A publication of the Archaeological Institute of America
Take one look at Casas Grandes pottery and chances are you're hooked. Its haphazard designs, in bursts of black, white, and burnt orange, beg to be decoded. Serpents morph into macaws and expressive human faces emerge from vessel walls, surrounded by a geometric landscape of diamonds and circles. Originating in the thirteenth through fifteenth centuries in northern Mexico and the southwestern United States, Casas Grandes pottery is a masterful cultural tradition, yet few have had the chance to see much of it in one sitting until now.
Talking Birds, Plumed Serpents and Painted Women: The Ceramics of Casas Grandes (Tucson: University of Arizona Press, 2003; $35), edited by Joanne Stuhr, features fine color photos of 75 painted vessels that appeared in the exhibition of the same name at the Tucson Museum of Art. While the stars are the pots themselves, four articles by leading experts--in English and Spanish--lead the reader to the mysterious arid river valley where these vessels were first made and used, and share the long history of excavation and pillage of the region.

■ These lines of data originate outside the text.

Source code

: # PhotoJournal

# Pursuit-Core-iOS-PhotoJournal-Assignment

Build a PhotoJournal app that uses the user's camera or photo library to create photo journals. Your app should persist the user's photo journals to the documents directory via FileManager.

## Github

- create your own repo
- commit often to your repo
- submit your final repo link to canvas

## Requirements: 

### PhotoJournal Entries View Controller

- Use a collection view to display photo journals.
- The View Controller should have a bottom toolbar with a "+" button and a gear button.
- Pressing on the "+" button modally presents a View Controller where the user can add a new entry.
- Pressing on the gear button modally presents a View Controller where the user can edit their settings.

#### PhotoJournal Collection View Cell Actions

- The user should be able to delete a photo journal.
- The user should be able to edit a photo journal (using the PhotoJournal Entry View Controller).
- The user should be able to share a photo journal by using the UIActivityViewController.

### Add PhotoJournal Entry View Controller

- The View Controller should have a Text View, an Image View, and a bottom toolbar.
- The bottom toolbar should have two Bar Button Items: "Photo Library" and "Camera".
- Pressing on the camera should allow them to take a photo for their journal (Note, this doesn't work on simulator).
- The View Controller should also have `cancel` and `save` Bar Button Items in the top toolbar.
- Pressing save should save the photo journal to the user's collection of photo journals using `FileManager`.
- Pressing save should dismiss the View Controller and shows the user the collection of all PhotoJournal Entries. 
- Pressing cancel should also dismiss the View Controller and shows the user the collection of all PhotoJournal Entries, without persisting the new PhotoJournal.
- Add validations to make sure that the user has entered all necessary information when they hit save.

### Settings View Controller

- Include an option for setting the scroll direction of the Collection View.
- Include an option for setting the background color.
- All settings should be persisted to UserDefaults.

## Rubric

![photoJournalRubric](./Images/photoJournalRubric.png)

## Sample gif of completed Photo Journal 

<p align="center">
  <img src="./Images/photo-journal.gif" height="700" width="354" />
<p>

Casas Grandes ceramics have not gone unnoticed by art collectors. While some of the vessels featured lack archaeological context and lamentably remain in private hands, the book succeeds in showing that the intellectual value of Casas Grandes pottery outweighs its esthetic or monetary value, and that they can speak volumes about the past, even more so when scholars know where the pots were found.